Salon yavaş yavaş dolarken boğazımı temizleyerek herkesin olduğu tarafa doğru yürümeye başladım. Beni ilk fark eden, her zamanki gibi Sam olmuştu. Eliyle ıslık çalınca egolu bir bakış atıp ellerimi iki tarafa doğru açtım.

Almış beklediğimi anlamış olacaklarki arkamdan gelen Steve ve Natasha da dahil, hepsi beni alkışladığı da gülümsedim.

"Bugün asfalt yıkılıyor desene." Clint koltuktaki kadının elindeki çocuğu alınca, gözlerim faltaşı gibi açıldı. Cevap veremedim. Oda bunu fark etmişçesine gülümseyip kafa salladı. Eliyle ayağa kalkan kadını ve yanındaki beni dikizleyen iki çocuğu işaret etti.

"Bu karım Laura. Cooper, Lila." İki çocuğu da gösterdikten sonra elindeki bebeği bana doğru uzattı. Almamı beklediğinde, telaşla ne yapacağımı bilemeyerek bebeğe sıkıca sarıldım.

"Bu da sonuncu, Nathaniel." Dediğinde, kafasını boynuma gömmüş çocuğun yüzünü görmek için cebellesmekle meşguldüm.

"İnanamıyorum sana." Dedim büyülenmiş bakışlarımı bebeğin yüzünden ayırmaya çalışarak. Kızgın olmaya çalışıyordum ama sesim adeta pamuk gibi çıkmıştı. "Bunca zamandır benden bunu nasıl saklarsın?" Diye zar zor tamamladığımda Natasha bana fırsat vermeden elimdeki bebeği aldı. Bakışlarım Clint'e kaydığında karısı Laura'ya hafifçe sarılmıştı.

"İnan bana, en çabuk öğrenen kişi sen oldun." Diye dalga geçerek konuştuğunda göz devirdim. Tam o sırada gözüm arkadaki iki çocuğa takıldı. Biri sert bakışlarıyla bizi izlerken, kız olan hafifçe gülümseyerek yanıma yanaştı.

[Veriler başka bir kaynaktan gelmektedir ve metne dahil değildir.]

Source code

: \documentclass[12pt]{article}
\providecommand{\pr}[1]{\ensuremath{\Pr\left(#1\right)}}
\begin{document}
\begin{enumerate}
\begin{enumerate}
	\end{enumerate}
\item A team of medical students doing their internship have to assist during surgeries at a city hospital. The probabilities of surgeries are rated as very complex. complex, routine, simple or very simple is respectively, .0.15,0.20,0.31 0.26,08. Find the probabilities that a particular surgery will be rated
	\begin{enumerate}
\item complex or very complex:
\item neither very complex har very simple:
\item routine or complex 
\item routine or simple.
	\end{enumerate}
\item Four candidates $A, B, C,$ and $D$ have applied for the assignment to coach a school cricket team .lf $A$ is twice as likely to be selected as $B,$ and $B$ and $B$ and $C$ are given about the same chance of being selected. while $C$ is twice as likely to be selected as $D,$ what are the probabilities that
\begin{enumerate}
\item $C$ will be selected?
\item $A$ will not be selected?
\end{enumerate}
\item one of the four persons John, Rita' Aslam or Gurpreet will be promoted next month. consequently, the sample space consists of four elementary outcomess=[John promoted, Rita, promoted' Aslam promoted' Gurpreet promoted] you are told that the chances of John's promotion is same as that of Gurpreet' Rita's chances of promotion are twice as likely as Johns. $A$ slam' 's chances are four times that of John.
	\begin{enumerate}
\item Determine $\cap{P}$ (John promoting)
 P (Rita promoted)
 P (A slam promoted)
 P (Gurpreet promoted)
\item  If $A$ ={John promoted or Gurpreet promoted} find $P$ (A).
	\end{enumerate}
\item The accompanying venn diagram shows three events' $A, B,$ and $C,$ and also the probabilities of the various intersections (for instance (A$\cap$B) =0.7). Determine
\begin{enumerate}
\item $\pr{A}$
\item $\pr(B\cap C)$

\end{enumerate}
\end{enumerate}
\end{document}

"Lila Barton." Dedi kendini tanıtmak istercesine. Haddinden fazla gülümserken kafa salladım.

"Amaris Stark, tanıştığıma memnun oldum Lila." Stresten ısınmış elimle omzuna dokunduğumda arkada duran çocukla göz göze geldim. Suratimdaki gülümseme hafiften kaybolurken silkelendi.

"Üzgünüm, Bay Stark'ın bir kızı olduğu gerçeği ürkütücü geliyor." Dediğinde, hafifçe kıkırdadım. "Cooper."

Cooper'ın uzattığı eli sıkarken, artık yola çıkma vakti gelmişti.

"Tanrım, şükürler olsun!" Dedim sıkış tıkış arabadan inerken. Ayağımdaki stiletto yürümemi zorlaştırırken arabaya tutunmak zorunda kaldım.

"Hangi akla hizmet o kadar araba varken sadece iki arabaya sıkışıp geldik ki!?" Diyerek sesli isyanda bulunduğumda, diğer arabadan çıkan Wanda bilmişçe gülümsedi.

"Aslında bizde boş yer vardı, siz hepiniz aynı arabada olmak için fazla ısrarcıydınız." Derken Vision'un uzattığı kola girmesiyle önden yürümeye başladılar.

Herkes arabadan inince Steve'nin yanına geçerken Cooper ve Lila'nın omuzuna hafifçe dokundum.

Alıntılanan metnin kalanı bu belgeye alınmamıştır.